By Mr. Birendra Khati
Kathmandu is a city located in the heart of Nepal, the home of Everest. The city is bustling with life and you find people roaming around at all times of the day. The summers are pleasant but the winters are extremely cold here. The city, like all other metropolitan cities, suffers from universal traffic problems. At the peak hour, the city is drowned by the noise of the honks of the vehicles. Amidst this chaos, one can still come to terms with peace and tranquillity in this realm of Lord Pashupati, the Lord of all Pashus or animals, who resides in the temple nearby. The temple serves as an oasis in the vast desert of troubles of life, providing much needed relief to all the suffering souls from time immemorial.
The atmosphere of the temple is serene-abound with devotion. Just behind the temple, river Baghmati flows calmly, getting sanctified by passing through the premises of the Lord. The river is construed as the one absorbing all sorrows and sufferings of those who come by it, and rejuvenate their souls with infinite cosmic energy. The Ghats of the river serve as a crematorium for the ones who have departed to the eternal abode of Pashupati. On any day, you would find funeral pyres lit and people mourning the loss of their loved ones. The divine fire of the pyre returns all the elements of the deceased’s body to Mother Nature, eventually returning everything to the soil. This recycling process continues everyday; so does the cycle of births and deaths.

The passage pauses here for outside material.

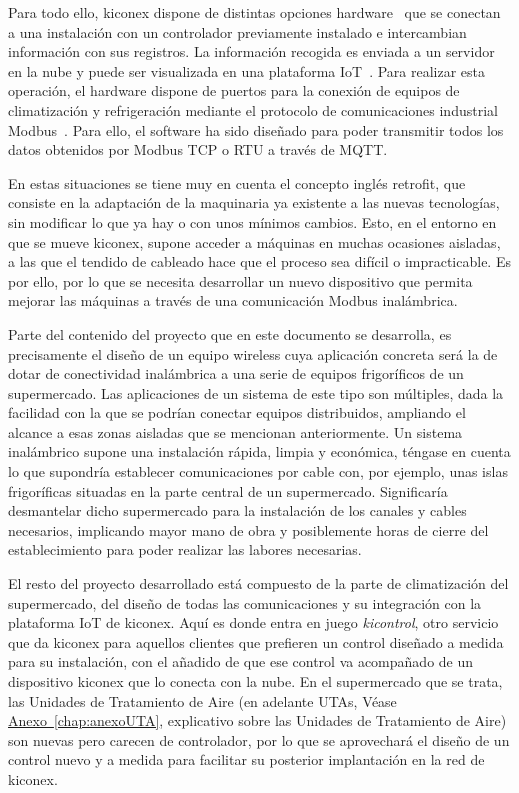 Para todo ello, kiconex dispone de distintas opciones hardware~\cite{productoKiconex} que se conectan a una instalación con un controlador previamente instalado e intercambian información con sus registros. La información recogida es enviada a un servidor en la nube y puede ser visualizada en una plataforma IoT~\cite{appKiconex}. Para realizar esta operación, el hardware dispone de puertos para la conexión de equipos de climatización y refrigeración mediante el protocolo de comunicaciones industrial Modbus~\cite{modbusorg}. Para ello, el software ha sido diseñado para poder transmitir todos los datos obtenidos por Modbus TCP o RTU a través de MQTT.

En estas situaciones se tiene muy en cuenta el concepto inglés retrofit, que consiste en la adaptación de la maquinaria ya existente a las nuevas tecnologías, sin modificar lo que ya hay o con unos mínimos cambios. Esto, en el entorno en que se mueve kiconex, supone acceder a máquinas en muchas ocasiones aisladas, a las que el tendido de cableado hace que el proceso sea difícil o impracticable. Es por ello, por lo que se necesita desarrollar un nuevo dispositivo que permita mejorar las máquinas a través de una comunicación Modbus inalámbrica.

Parte del contenido del proyecto que en este documento se desarrolla, es precisamente el diseño de un equipo wireless cuya aplicación concreta será la de dotar de conectividad inalámbrica a una serie de equipos frigoríficos de un supermercado. Las aplicaciones de un sistema de este tipo son múltiples, dada la facilidad con la que se podrían conectar equipos distribuidos, ampliando el alcance a esas zonas aisladas que se mencionan anteriormente. Un sistema inalámbrico supone una instalación rápida, limpia y económica, téngase en cuenta lo que supondría establecer comunicaciones por cable con, por ejemplo, unas islas frigoríficas situadas en la parte central de un supermercado. Significaría desmantelar dicho supermercado para la instalación de los canales y cables necesarios, implicando mayor mano de obra y posiblemente horas de cierre del establecimiento para poder realizar las labores necesarias.

El resto del proyecto desarrollado está compuesto de la parte de climatización del supermercado, del diseño de todas las comunicaciones y su integración con la plataforma IoT de kiconex. Aquí es donde entra en juego \textit{kicontrol}, otro servicio que da kiconex para aquellos clientes que prefieren un control diseñado a medida para su instalación, con el añadido de que ese control va acompañado de un dispositivo kiconex que lo conecta con la nube. En el supermercado que se trata, las Unidades de Tratamiento de Aire (en adelante UTAs, Véase \hyperref[chap:anexoUTA]{Anexo~\ref{chap:anexoUTA}}, explicativo sobre las Unidades de Tratamiento de Aire) son nuevas pero carecen de controlador, por lo que se aprovechará el diseño de un control nuevo y a medida para facilitar su posterior implantación en la red de kiconex.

In the evenings, an Aarti is performed on the Ghats of the river. This ceremony is performed to express gratitude to the benevolent river. Though this event takes place every day, each day gives a unique feeling- watching the resplendence of lamps merge in the picturesque background of the river and the sun rays. The locals participate in the event with full enthusiasm. On special occasions, a classical dance performance is organized for the enjoyment of the audience. I was blessed with one such performance. It was the month of the November and weather was chilling cold. After offering obeisance at the feet of the Lord, I hurried to the back of the temple to inquire about the source of music. As I reached the Ghats, I saw at least three pyres lit. The fire was clearly visible under the darkness of the night. Just at a distance of a few meters from one of the pyre and on the opposite bank, a female artist was performing a classical dance. There was no stage per se. The seating arrangement on the banks was in the form of flat rocks similar to the arrangement in the sports stadium, descending at regular intervals. You would have to climb down these giant steps to reach the river. The artist danced on one of these flat rocks to the music of the drums provided by the other artist nearby.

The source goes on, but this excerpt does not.